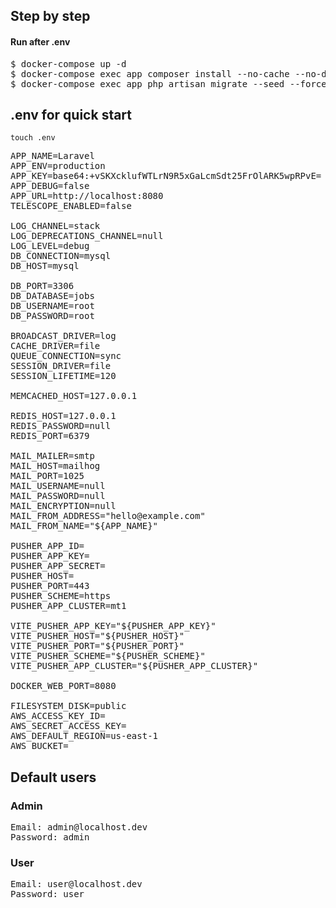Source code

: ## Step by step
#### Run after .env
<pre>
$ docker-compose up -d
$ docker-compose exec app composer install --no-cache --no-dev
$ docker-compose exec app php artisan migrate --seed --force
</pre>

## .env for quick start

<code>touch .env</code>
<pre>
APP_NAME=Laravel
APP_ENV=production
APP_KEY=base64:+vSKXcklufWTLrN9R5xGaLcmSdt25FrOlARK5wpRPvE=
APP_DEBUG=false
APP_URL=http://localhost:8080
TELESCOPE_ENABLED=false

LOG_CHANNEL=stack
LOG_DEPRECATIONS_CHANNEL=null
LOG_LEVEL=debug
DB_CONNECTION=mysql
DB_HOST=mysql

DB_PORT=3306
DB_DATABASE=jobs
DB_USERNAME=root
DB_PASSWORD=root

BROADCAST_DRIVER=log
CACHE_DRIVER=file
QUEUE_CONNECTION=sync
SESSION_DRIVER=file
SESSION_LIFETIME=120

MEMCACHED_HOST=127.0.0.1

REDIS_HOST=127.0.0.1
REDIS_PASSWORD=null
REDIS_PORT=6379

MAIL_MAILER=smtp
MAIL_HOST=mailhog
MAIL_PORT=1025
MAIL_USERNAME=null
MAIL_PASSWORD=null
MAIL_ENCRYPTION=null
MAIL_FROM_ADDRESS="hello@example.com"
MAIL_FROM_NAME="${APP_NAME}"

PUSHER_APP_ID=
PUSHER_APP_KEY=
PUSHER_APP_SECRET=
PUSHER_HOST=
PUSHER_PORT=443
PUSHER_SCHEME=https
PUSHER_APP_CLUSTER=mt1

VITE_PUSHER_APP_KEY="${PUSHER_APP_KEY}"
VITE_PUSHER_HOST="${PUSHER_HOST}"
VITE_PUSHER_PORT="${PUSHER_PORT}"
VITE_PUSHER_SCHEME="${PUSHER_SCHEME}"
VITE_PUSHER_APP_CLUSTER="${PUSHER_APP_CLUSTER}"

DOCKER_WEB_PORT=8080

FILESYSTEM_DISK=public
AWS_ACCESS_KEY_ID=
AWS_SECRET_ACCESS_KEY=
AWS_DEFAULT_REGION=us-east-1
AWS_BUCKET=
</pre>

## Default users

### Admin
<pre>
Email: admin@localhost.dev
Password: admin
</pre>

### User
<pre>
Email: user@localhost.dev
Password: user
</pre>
★ ★ ★ ★ ★ ★ ★
Output every entry exactly as given; pictures are not part of the copy.

Source code

: ## Step by step
#### Run after .env
<pre>
$ docker-compose up -d
$ docker-compose exec app composer install --no-cache --no-dev
$ docker-compose exec app php artisan migrate --seed --force
</pre>

## .env for quick start

<code>touch .env</code>
<pre>
APP_NAME=Laravel
APP_ENV=production
APP_KEY=base64:+vSKXcklufWTLrN9R5xGaLcmSdt25FrOlARK5wpRPvE=
APP_DEBUG=false
APP_URL=http://localhost:8080
TELESCOPE_ENABLED=false

LOG_CHANNEL=stack
LOG_DEPRECATIONS_CHANNEL=null
LOG_LEVEL=debug
DB_CONNECTION=mysql
DB_HOST=mysql

DB_PORT=3306
DB_DATABASE=jobs
DB_USERNAME=root
DB_PASSWORD=root

BROADCAST_DRIVER=log
CACHE_DRIVER=file
QUEUE_CONNECTION=sync
SESSION_DRIVER=file
SESSION_LIFETIME=120

MEMCACHED_HOST=127.0.0.1

REDIS_HOST=127.0.0.1
REDIS_PASSWORD=null
REDIS_PORT=6379

MAIL_MAILER=smtp
MAIL_HOST=mailhog
MAIL_PORT=1025
MAIL_USERNAME=null
MAIL_PASSWORD=null
MAIL_ENCRYPTION=null
MAIL_FROM_ADDRESS="hello@example.com"
MAIL_FROM_NAME="${APP_NAME}"

PUSHER_APP_ID=
PUSHER_APP_KEY=
PUSHER_APP_SECRET=
PUSHER_HOST=
PUSHER_PORT=443
PUSHER_SCHEME=https
PUSHER_APP_CLUSTER=mt1

VITE_PUSHER_APP_KEY="${PUSHER_APP_KEY}"
VITE_PUSHER_HOST="${PUSHER_HOST}"
VITE_PUSHER_PORT="${PUSHER_PORT}"
VITE_PUSHER_SCHEME="${PUSHER_SCHEME}"
VITE_PUSHER_APP_CLUSTER="${PUSHER_APP_CLUSTER}"

DOCKER_WEB_PORT=8080

FILESYSTEM_DISK=public
AWS_ACCESS_KEY_ID=
AWS_SECRET_ACCESS_KEY=
AWS_DEFAULT_REGION=us-east-1
AWS_BUCKET=
</pre>

## Default users

### Admin
<pre>
Email: admin@localhost.dev
Password: admin
</pre>

### User
<pre>
Email: user@localhost.dev
Password: user
</pre>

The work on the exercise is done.